Print, from the listing below, the lines starting at the line containing "can you show" and ending at the line containing "and movies with", exactly as they stand, and print nothing else.

———

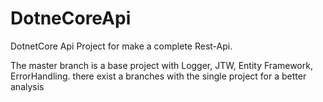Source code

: # DotneCoreApi
DotnetCore Api
Project for make a complete Rest-Api.

The master branch is a base project with Logger, JTW, Entity Framework, ErrorHandling.
there exist a branches with the single project for a better analysis
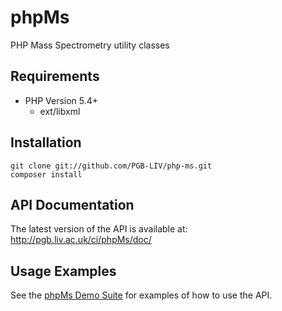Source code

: phpMs
=====
PHP Mass Spectrometry utility classes

Requirements
------------
- PHP Version 5.4+
  - ext/libxml

Installation
------------

    git clone git://github.com/PGB-LIV/php-ms.git
    composer install

API Documentation
-----------------

The latest version of the API is available at: http://pgb.liv.ac.uk/ci/phpMs/doc/

Usage Examples
--------------

See the [phpMs Demo Suite](http://github.com/PGB-LIV/php-ms-example) for examples of how to use the API.
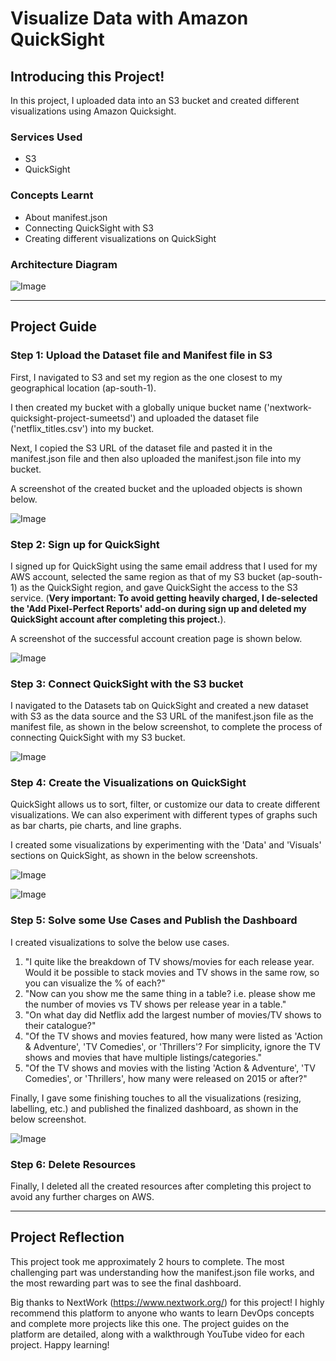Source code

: # Visualize Data with Amazon QuickSight

## Introducing this Project!

In this project, I uploaded data into an S3 bucket and created different visualizations using Amazon Quicksight.

### Services Used

- S3
- QuickSight

### Concepts Learnt

- About manifest.json
- Connecting QuickSight with S3
- Creating different visualizations on QuickSight

### Architecture Diagram

![Image](https://github.com/sumeet15n/visualizations-with-QuickSight/blob/master/Screenshots/SS0.png)

---

## Project Guide

### Step 1: Upload the Dataset file and Manifest file in S3

First, I navigated to S3 and set my region as the one closest to my geographical location (ap-south-1).

I then created my bucket with a globally unique bucket name ('nextwork-quicksight-project-sumeetsd') and uploaded the dataset file ('netflix_titles.csv') into my bucket.

Next, I copied the S3 URL of the dataset file and pasted it in the manifest.json file and then also uploaded the manifest.json file into my bucket.

A screenshot of the created bucket and the uploaded objects is shown below.

![Image](https://github.com/sumeet15n/visualizations-with-QuickSight/blob/master/Screenshots/SS1.JPG)

### Step 2: Sign up for QuickSight

I signed up for QuickSight using the same email address that I used for my AWS account, selected the same region as that of my S3 bucket (ap-south-1) as the QuickSight region, and gave QuickSight the access to the S3 service. (**Very important: To avoid getting heavily charged, I de-selected the 'Add Pixel-Perfect Reports' add-on during sign up and deleted my QuickSight account after completing this project.**).

A screenshot of the successful account creation page is shown below.

![Image](https://github.com/sumeet15n/visualizations-with-QuickSight/blob/master/Screenshots/SS2.JPG)

### Step 3: Connect QuickSight with the S3 bucket

I navigated to the Datasets tab on QuickSight and created a new dataset with S3 as the data source and the S3 URL of the manifest.json file as the manifest file, as shown in the below screenshot, to complete the process of connecting QuickSight with my S3 bucket.

![Image](https://github.com/sumeet15n/visualizations-with-QuickSight/blob/master/Screenshots/SS3.JPG)

### Step 4: Create the Visualizations on QuickSight

QuickSight allows us to sort, filter, or customize our data to create different visualizations. We can also experiment with different types of graphs such as bar charts, pie charts, and line graphs.

I created some visualizations by experimenting with the 'Data' and 'Visuals' sections on QuickSight, as shown in the below screenshots.

![Image](https://github.com/sumeet15n/visualizations-with-QuickSight/blob/master/Screenshots/SS4.JPG)

![Image](https://github.com/sumeet15n/visualizations-with-QuickSight/blob/master/Screenshots/SS5.JPG)

### Step 5: Solve some Use Cases and Publish the Dashboard

I created visualizations to solve the below use cases.
1. "I quite like the breakdown of TV shows/movies for each release year. Would it be possible to stack movies and TV shows in the same row, so you can visualize the % of each?"
2. "Now can you show me the same thing in a table? i.e. please show me the number of movies vs TV shows per release year in a table."
3. "On what day did Netflix add the largest number of movies/TV shows to their catalogue?"
4. "Of the TV shows and movies featured, how many were listed as 'Action & Adventure', 'TV Comedies', or 'Thrillers'? For simplicity, ignore the TV shows and movies that have multiple listings/categories."
5. "Of the TV shows and movies with the listing 'Action & Adventure', 'TV Comedies', or 'Thrillers', how many were released on 2015 or after?"

Finally, I gave some finishing touches to all the visualizations (resizing, labelling, etc.) and published the finalized dashboard, as shown in the below screenshot.

![Image](https://github.com/sumeet15n/visualizations-with-QuickSight/blob/master/Screenshots/SS6.JPG)

### Step 6: Delete Resources

Finally, I deleted all the created resources after completing this project to avoid any further charges on AWS.

---

## Project Reflection

This project took me approximately 2 hours to complete. The most challenging part was understanding how the manifest.json file works, and the most rewarding part was to see the final dashboard.

Big thanks to NextWork (https://www.nextwork.org/) for this project! I highly recommend this platform to anyone who wants to learn DevOps concepts and complete more projects like this one. The project guides on the platform are detailed, along with a walkthrough YouTube video for each project. Happy learning!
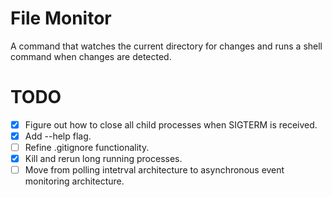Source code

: # File Monitor

A command that watches the current directory for changes and runs a shell command
when changes are detected.

# TODO
- [x] Figure out how to close all child processes when SIGTERM is received.
- [x] Add --help flag.
- [ ] Refine .gitignore functionality.
- [x] Kill and rerun long running processes.
- [ ] Move from polling intetrval architecture to asynchronous event monitoring architecture.
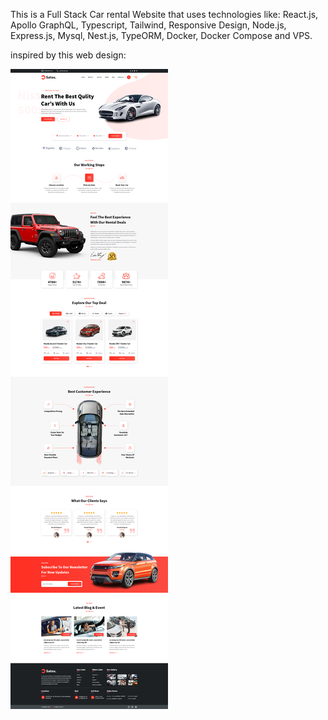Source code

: This is a Full Stack Car rental Website that uses technologies like: 
React.js, 
Apollo GraphQL,
Typescript,
Tailwind,
Responsive Design,
Node.js, 
Express.js,
Mysql,
Nest.js, 
TypeORM,
Docker,
Docker Compose and
VPS.

inspired by this web design:

![alt text](https://github.com/rojenrosal/best-car/blob/main/react-nestjs-full-web-app-master/react-cars-app/src/assets/images/homepage_design.png)
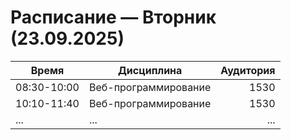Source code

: # Расписание — Вторник (23.09.2025)

| Время       | Дисциплина            | Аудитория |
|-------------|------------------------|----------:|
| 08:30-10:00 | Веб-программирование   | 1530      |
| 10:10-11:40 | Веб-программирование   | 1530      |
| ...         | ...                    | ...       |
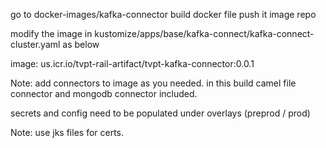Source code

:go to docker-images/kafka-connector
build docker file
push it image repo

modify the image in kustomize/apps/base/kafka-connect/kafka-connect-cluster.yaml as below

image: us.icr.io/tvpt-rail-artifact/tvpt-kafka-connector:0.0.1

Note: add connectors to image as you needed. in this build camel file connector and mongodb connector included.

secrets and config need to be populated under overlays (preprod / prod)

Note: use jks files for certs.

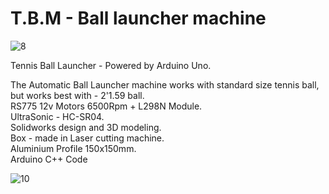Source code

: # T.B.M - Ball launcher machine  

![8](https://user-images.githubusercontent.com/115695944/197961391-aab52ee2-f01b-4259-a262-050ef795316b.jpg)

Tennis Ball Launcher - Powered by Arduino Uno.  

The Automatic Ball Launcher machine works with standard size tennis ball, but works best with - 2'1.59 ball.  
RS775 12v Motors 6500Rpm + L298N Module.  
UltraSonic - HC-SR04.  
Solidworks design and 3D modeling.  
Box - made in Laser cutting machine.  
Aluminium Profile 150x150mm.  
Arduino C++ Code

![10](https://user-images.githubusercontent.com/115695944/197961712-7c37e299-cdac-4df8-b34c-23fa8c0bcf1b.jpg)
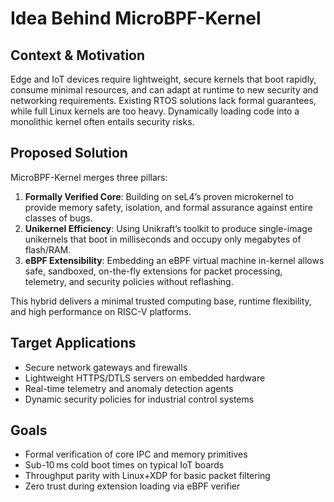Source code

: # Idea Behind MicroBPF-Kernel

## Context & Motivation
Edge and IoT devices require lightweight, secure kernels that boot rapidly, consume minimal resources, and can adapt at runtime to new security and networking requirements. Existing RTOS solutions lack formal guarantees, while full Linux kernels are too heavy. Dynamically loading code into a monolithic kernel often entails security risks.

## Proposed Solution
MicroBPF-Kernel merges three pillars:

1. **Formally Verified Core**: Building on seL4’s proven microkernel to provide memory safety, isolation, and formal assurance against entire classes of bugs.
2. **Unikernel Efficiency**: Using Unikraft’s toolkit to produce single-image unikernels that boot in milliseconds and occupy only megabytes of flash/RAM.
3. **eBPF Extensibility**: Embedding an eBPF virtual machine in-kernel allows safe, sandboxed, on-the-fly extensions for packet processing, telemetry, and security policies without reflashing.

This hybrid delivers a minimal trusted computing base, runtime flexibility, and high performance on RISC-V platforms.

## Target Applications
- Secure network gateways and firewalls
- Lightweight HTTPS/DTLS servers on embedded hardware
- Real-time telemetry and anomaly detection agents
- Dynamic security policies for industrial control systems

## Goals
- Formal verification of core IPC and memory primitives
- Sub-10 ms cold boot times on typical IoT boards
- Throughput parity with Linux+XDP for basic packet filtering
- Zero trust during extension loading via eBPF verifier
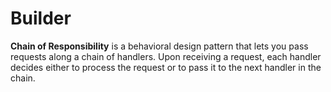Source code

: Builder
===

**Chain of Responsibility** is a behavioral design pattern that lets you pass requests along a chain
of handlers.
Upon receiving a request, each handler decides either to process the request or to pass it to the
next handler in the chain.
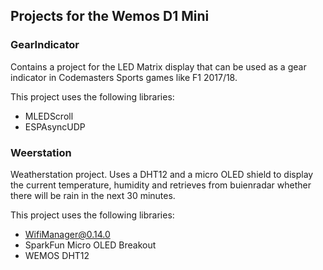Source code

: ## Projects for the Wemos D1 Mini

### GearIndicator
Contains a project for the LED Matrix display that can be used as a gear indicator in Codemasters Sports games like F1 2017/18.

This project uses the following libraries:
* MLEDScroll
* ESPAsyncUDP

### Weerstation
Weatherstation project. Uses a DHT12 and a micro OLED shield to display the current temperature, humidity and retrieves from buienradar whether there will be rain in the next 30 minutes.

This project uses the following libraries:
* WifiManager@0.14.0
* SparkFun Micro OLED Breakout
* WEMOS DHT12
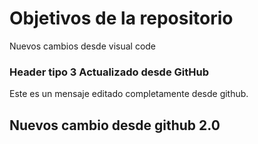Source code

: # Objetivos de la repositorio

Nuevos cambios desde visual code

### Header tipo 3 Actualizado desde GitHub
Este es un mensaje editado completamente desde github.


## Nuevos cambio desde github 2.0
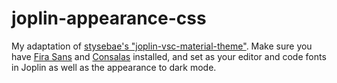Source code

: # joplin-appearance-css

My adaptation of [stysebae's "joplin-vsc-material-theme"](https://github.com/stysebae/joplin-vsc-material-theme). Make sure you have [Fira Sans](https://fonts.google.com/specimen/Fira+Sans) and [Consalas](https://docs.microsoft.com/en-us/typography/font-list/consolas) installed, and set as your editor and code fonts in Joplin as well as the appearance to dark mode.
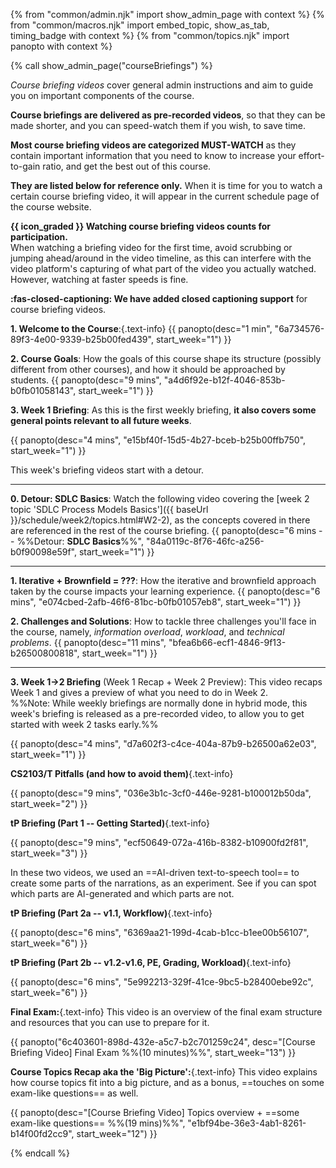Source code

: {% from "common/admin.njk" import show_admin_page with context %}
{% from "common/macros.njk" import embed_topic, show_as_tab, timing_badge with context %}
{% from "common/topics.njk" import  panopto with context %}

{% call show_admin_page("courseBriefings") %}
<div id="main">

<p class="lead text-secondary"><em>Course briefing videos</em> cover general admin instructions and aim to guide you on important components of the course.</p>

**Course briefings are delivered as pre-recorded videos**, so that they can be made shorter, and you can speed-watch them if you wish, to save time.

**Most course briefing videos are categorized MUST-WATCH** as they contain important information that you need to know to increase your effort-to-gain ratio, and get the best out of this course.

**They are listed below for reference only.** When it is time for you to watch a certain course briefing video, it will appear in the current schedule page of the course website.


<!-- ==================================================== -->

<panel type="info" header="#### Week 1 Course Briefings" expanded>
<div id="course-briefing-w1">
<box seamless>

**{{ icon_graded }} Watching course briefing videos counts for participation.**<br>
When watching a briefing video for the first time, avoid <tooltip content="dragging the slider or timeline bar back and forth">scrubbing</tooltip> or jumping ahead/around in the video timeline, as this can interfere with the video platform's capturing of what part of the video you actually watched. However, watching at faster speeds is fine.

**:fas-closed-captioning: We have added closed captioning support** for course briefing videos.
</box>

****1. Welcome to the Course****:{.text-info}
{{ panopto(desc="1 min", "6a734576-89f3-4e00-9339-b25b00fed439", start_week="1") }}

<span class="text-info">****2. Course Goals****</span>: How the goals of this course shape its structure (possibly different from other courses), and how it should be approached by students.
{{ panopto(desc="9 mins", "a4d6f92e-b12f-4046-853b-b0fb01058143", start_week="1") }}


<span class="text-info">****3. Week 1 Briefing****</span>: As this is the first weekly briefing, **it also covers some general points relevant to all future weeks**.

{{ panopto(desc="4 mins", "e15bf40f-15d5-4b27-bceb-b25b00ffb750", start_week="1") }}
</div>
</panel>

<!-- ==================================================== -->

<panel type="info" header="#### Week 2 Course Briefings" expanded>
<div id="course-briefing-w2">

This week's briefing videos start with a detour.

<div class="indented-level2">

---

<span class="text-info">****0. Detour: SDLC Basics****</span>: Watch the following video covering the [week 2 topic 'SDLC Process Models Basics']({{ baseUrl }}/schedule/week2/topics.html#W2-2), as the concepts covered in there are referenced in the rest of the course briefing.
{{ panopto(desc="6 mins -- %%Detour: **SDLC Basics**%%", "84a0119c-8f76-46fc-a256-b0f90098e59f", start_week="1") }}

---
</div>


<span class="text-info">****1. Iterative + Brownfield = ???****</span>: How the iterative and brownfield approach taken by the course impacts your learning experience.
{{ panopto(desc="6 mins", "e074cbed-2afb-46f6-81bc-b0fb01057eb8", start_week="1") }}

<span class="text-info">****2. Challenges and Solutions****</span>: How to tackle three challenges you'll face in the course, namely, _information overload_, _workload_, and _technical problems_.
{{ panopto(desc="11 mins", "bfea6b66-ecf1-4846-9f13-b26500800818", start_week="1") }}

---

<span class="text-info">****3. Week 1->2 Briefing****</span> (Week 1 Recap + Week 2 Preview): This video recaps Week 1 and gives a preview of what you need to do in Week 2.<br>
%%Note: While weekly briefings are normally done in hybrid mode, this week's briefing is released as a pre-recorded video, to allow you to get started with week 2 tasks early.%%

{{ panopto(desc="4 mins", "d7a602f3-c4ce-404a-87b9-b26500a62e03", start_week="1") }}
</div>
</panel>

<!-- ==================================================== -->

<panel type="info" header="#### Week 3 Course Briefings" expanded>
<div id="course-briefing-w3">


****CS2103/T Pitfalls (and how to avoid them)****{.text-info}

{{ panopto(desc="9 mins", "036e3b1c-3cf0-446e-9281-b100012b50da", start_week="2") }}

</div>
</panel>

<!-- ==================================================== -->

<panel type="info" header="#### Week 4 Course Briefings" expanded>
<div id="course-briefing-w4">


****tP Briefing (Part 1 -- Getting Started)****{.text-info}

{{ panopto(desc="9 mins", "ecf50649-072a-416b-8382-b10900fd2f81", start_week="3") }}

</div>
</panel>

<!-- ==================================================== -->

<panel type="info" header="#### Week 7 Course Briefings" expanded>
<div id="course-briefing-w7">

<box type="warning" header="Noticed anything odd about the videos below?" seamless>

In these two videos, we used an ==AI-driven text-to-speech tool== to create some parts of the narrations, as an experiment. See if you can spot which parts are AI-generated and which parts are not.
</box>

****tP Briefing (Part 2a -- v1.1, Workflow)****{.text-info}


{{ panopto(desc="6 mins", "6369aa21-199d-4cab-b1cc-b1ee00b56107", start_week="6") }}

****tP Briefing (Part 2b -- v1.2-v1.6, PE, Grading, Workload)****{.text-info}

{{ panopto(desc="6 mins", "5e992213-329f-41ce-9bc5-b28400ebe92c", start_week="6") }}

</div>
</panel>

<!-- ==================================================== -->

<panel type="info" header="#### Week 13 Course Briefings" expanded>
<div id="course-briefing-w13">

****Final Exam:****{.text-info} This video is an overview of the final exam structure and resources that you can use to prepare for it.

<div id="exam-briefing-video">

{{ panopto("6c403601-898d-432e-a5c7-b2c701259c24", desc="[Course Briefing Video] Final Exam %%(10 minutes)%%", start_week="13") }}
</div>

****Course Topics Recap aka the 'Big Picture':****{.text-info} This video explains how course topics fit into a big picture, and as a bonus, ==touches on some exam-like questions== as well.

<div id="topics-video">

{{ panopto(desc="[Course Briefing Video] Topics overview + ==some exam-like questions== %%(19 mins)%%", "e1bf94be-36e3-4ab1-8261-b14f00fd2cc9", start_week="12") }}
</div>

</div>
</panel>

<!-- ==================================================== -->

</div>
{% endcall %}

———

■ OUTPUT
2. "Now can you show me the same thing in a table? i.e. please show me the number of movies vs TV shows per release year in a table."
3. "On what day did Netflix add the largest number of movies/TV shows to their catalogue?"
4. "Of the TV shows and movies featured, how many were listed as 'Action & Adventure', 'TV Comedies', or 'Thrillers'? For simplicity, ignore the TV shows and movies that have multiple listings/categories."
5. "Of the TV shows and movies with the listing 'Action & Adventure', 'TV Comedies', or 'Thrillers', how many were released on 2015 or after?"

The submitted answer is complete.